Really cool! BTW since you're here, have you checked https://github.com/malloydata/malloy/ and their visualizations? it seems it could be a nice fit for ObservableHQ
Thank you. I don’t want to commit to a public timeline on the web editor yet, but rest assured it is a top priority, and we also value the convenience of a web editor, instant collaboration, and community!
We’re interested in adding a TypeScript cell mode, probably first with type stripping rather than validating types. I was hoping for a pure JavaScript implementation; maybe we’ll try https://github.com/bloomberg/ts-blank-space? I’ve also been looking at https://github.com/val-town/codemirror-ts for the editor, but it’s a lot of machinery.
I would only expect type stripping, although it seems you already have the TypeScript language server hanging out in the editor for completion and docs and such, it’s not much extra challenge to get the VFS hooked up enough to show red squiggles in CodeMirror. I built a CodeMirror + typescript for the React docs site and it’s definitely machinery but not too bad maybe 600-800 LoC (never got merged, sad)

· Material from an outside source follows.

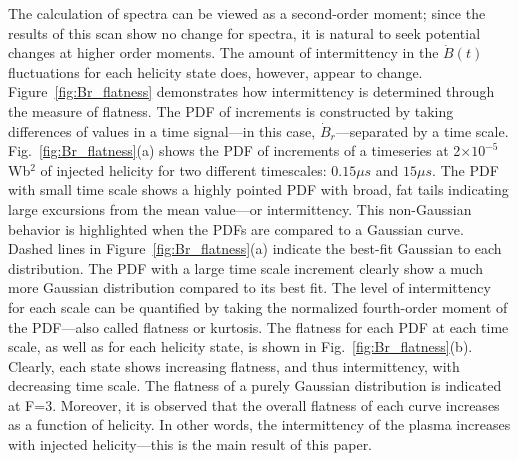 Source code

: \documentclass[aps,prl,amsmath,amssymb,reprint,superscriptaddress]{revtex4-1} %
\begin{document}
The calculation of spectra can be viewed as a second-order moment; since the results of this scan show no change for spectra, it is natural to seek potential changes at higher order moments. The amount of intermittency in the $\dot{B}(t)$ fluctuations for each helicity state does, however, appear to change. Figure~\ref{fig:Br_flatness} demonstrates how intermittency is determined through the measure of flatness. The PDF of increments is constructed by taking differences of values in a time signal---in this case, $\dot{B}_{r}$---separated by a time scale. Fig.~\ref{fig:Br_flatness}(a) shows the PDF of increments of a timeseries at 2$\times 10^{-5}$ Wb$^{2}$ of injected helicity for two different timescales: $0.15\mu s$ and $15\mu s$.  The PDF with small time scale shows a highly pointed PDF with broad, fat tails indicating large excursions from the mean value---or intermittency. This non-Gaussian behavior is highlighted when the PDFs are compared to a Gaussian curve. Dashed lines in Figure~\ref{fig:Br_flatness}(a) indicate the best-fit Gaussian to each distribution. The PDF with a large time scale increment clearly show a much more Gaussian distribution compared to its best fit. The level of intermittency for each scale can be quantified by taking the normalized fourth-order moment of the PDF---also called flatness or kurtosis. The flatness for each PDF at each time scale, as well as for each helicity state, is shown in Fig.~\ref{fig:Br_flatness}(b). Clearly, each state shows increasing flatness, and thus intermittency, with decreasing time scale. The flatness of a purely Gaussian distribution is indicated at F=3. Moreover, it is observed that the overall flatness of each curve increases as a function of helicity. In other words, the intermittency of the plasma increases with injected helicity---this is the main result of this paper.
\end{document}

but this approach stalled because it doesn’t implement validation of TypeScript: the TypeScript annotations are simply ignored. I felt this defeats the point of using TypeScript. We probably need to use tsc instead of esbuild to get type checking. Hints welcome!
In what way are these free open-source tools “locked-in” to Observable? Observable Plot is a vanilla JavaScript library that is released under the ISC license and can be used with any style of web development (e.g., React, Svelte, whatever). And likewise Observable Framework is released under the ISC license and you’re able to self-host projects anywhere and develop locally?
Thanks for the feedback. We have a PR open to make it easier to register new interpreters (without needing to fallback to .sh or .exe); it’ll let you specify the interpreter associated with a given file extension (e.g., .kts for Kotlin). https://github.com/observablehq/framework/pull/935
As for inputs-driving-data-loaders, that does go against the grain a bit since Framework favors static data snapshots so that the built site is self-contained and performant. But a technique that works well is to generate Parquet files in data loaders representing the superset of data that you want to interact with, and then using DuckDB/SQL in the client to extract the subset you want to visualize. This tends to perform well, though obviously it’s dependent on the size of the superset you want to interact with.